### [Work to complete]
All of the lines below should be printed again exactly as they are.

### [Information]
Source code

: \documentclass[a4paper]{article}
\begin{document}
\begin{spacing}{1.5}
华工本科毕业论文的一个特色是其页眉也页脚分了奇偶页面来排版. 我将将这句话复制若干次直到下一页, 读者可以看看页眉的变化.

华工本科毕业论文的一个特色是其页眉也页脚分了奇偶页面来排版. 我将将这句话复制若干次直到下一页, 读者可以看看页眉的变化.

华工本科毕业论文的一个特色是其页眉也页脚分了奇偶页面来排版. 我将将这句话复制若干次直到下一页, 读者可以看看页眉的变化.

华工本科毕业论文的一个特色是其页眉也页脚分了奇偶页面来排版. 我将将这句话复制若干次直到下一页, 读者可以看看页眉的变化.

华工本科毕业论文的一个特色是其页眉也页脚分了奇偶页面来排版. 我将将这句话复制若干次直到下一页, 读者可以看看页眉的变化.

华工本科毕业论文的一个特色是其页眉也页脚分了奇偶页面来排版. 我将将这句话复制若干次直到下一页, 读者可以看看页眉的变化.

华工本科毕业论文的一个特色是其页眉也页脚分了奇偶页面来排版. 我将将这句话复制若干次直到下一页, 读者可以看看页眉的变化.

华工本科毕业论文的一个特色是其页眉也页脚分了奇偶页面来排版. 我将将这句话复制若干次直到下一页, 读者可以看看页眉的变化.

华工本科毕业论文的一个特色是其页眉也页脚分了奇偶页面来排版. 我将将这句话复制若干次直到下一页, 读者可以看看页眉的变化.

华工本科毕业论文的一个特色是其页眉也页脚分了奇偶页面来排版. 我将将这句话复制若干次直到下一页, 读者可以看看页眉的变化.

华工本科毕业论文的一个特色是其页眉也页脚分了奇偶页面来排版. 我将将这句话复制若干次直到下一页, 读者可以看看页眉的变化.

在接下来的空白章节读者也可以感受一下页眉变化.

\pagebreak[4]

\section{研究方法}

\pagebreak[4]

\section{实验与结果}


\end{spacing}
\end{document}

### [Response box]
Source code

: \documentclass[a4paper]{article}
\begin{document}
\begin{spacing}{1.5}
华工本科毕业论文的一个特色是其页眉也页脚分了奇偶页面来排版. 我将将这句话复制若干次直到下一页, 读者可以看看页眉的变化.

华工本科毕业论文的一个特色是其页眉也页脚分了奇偶页面来排版. 我将将这句话复制若干次直到下一页, 读者可以看看页眉的变化.

华工本科毕业论文的一个特色是其页眉也页脚分了奇偶页面来排版. 我将将这句话复制若干次直到下一页, 读者可以看看页眉的变化.

华工本科毕业论文的一个特色是其页眉也页脚分了奇偶页面来排版. 我将将这句话复制若干次直到下一页, 读者可以看看页眉的变化.

华工本科毕业论文的一个特色是其页眉也页脚分了奇偶页面来排版. 我将将这句话复制若干次直到下一页, 读者可以看看页眉的变化.

华工本科毕业论文的一个特色是其页眉也页脚分了奇偶页面来排版. 我将将这句话复制若干次直到下一页, 读者可以看看页眉的变化.

华工本科毕业论文的一个特色是其页眉也页脚分了奇偶页面来排版. 我将将这句话复制若干次直到下一页, 读者可以看看页眉的变化.

华工本科毕业论文的一个特色是其页眉也页脚分了奇偶页面来排版. 我将将这句话复制若干次直到下一页, 读者可以看看页眉的变化.

华工本科毕业论文的一个特色是其页眉也页脚分了奇偶页面来排版. 我将将这句话复制若干次直到下一页, 读者可以看看页眉的变化.

华工本科毕业论文的一个特色是其页眉也页脚分了奇偶页面来排版. 我将将这句话复制若干次直到下一页, 读者可以看看页眉的变化.

华工本科毕业论文的一个特色是其页眉也页脚分了奇偶页面来排版. 我将将这句话复制若干次直到下一页, 读者可以看看页眉的变化.

在接下来的空白章节读者也可以感受一下页眉变化.

\pagebreak[4]

\section{研究方法}

\pagebreak[4]

\section{实验与结果}


\end{spacing}
\end{document}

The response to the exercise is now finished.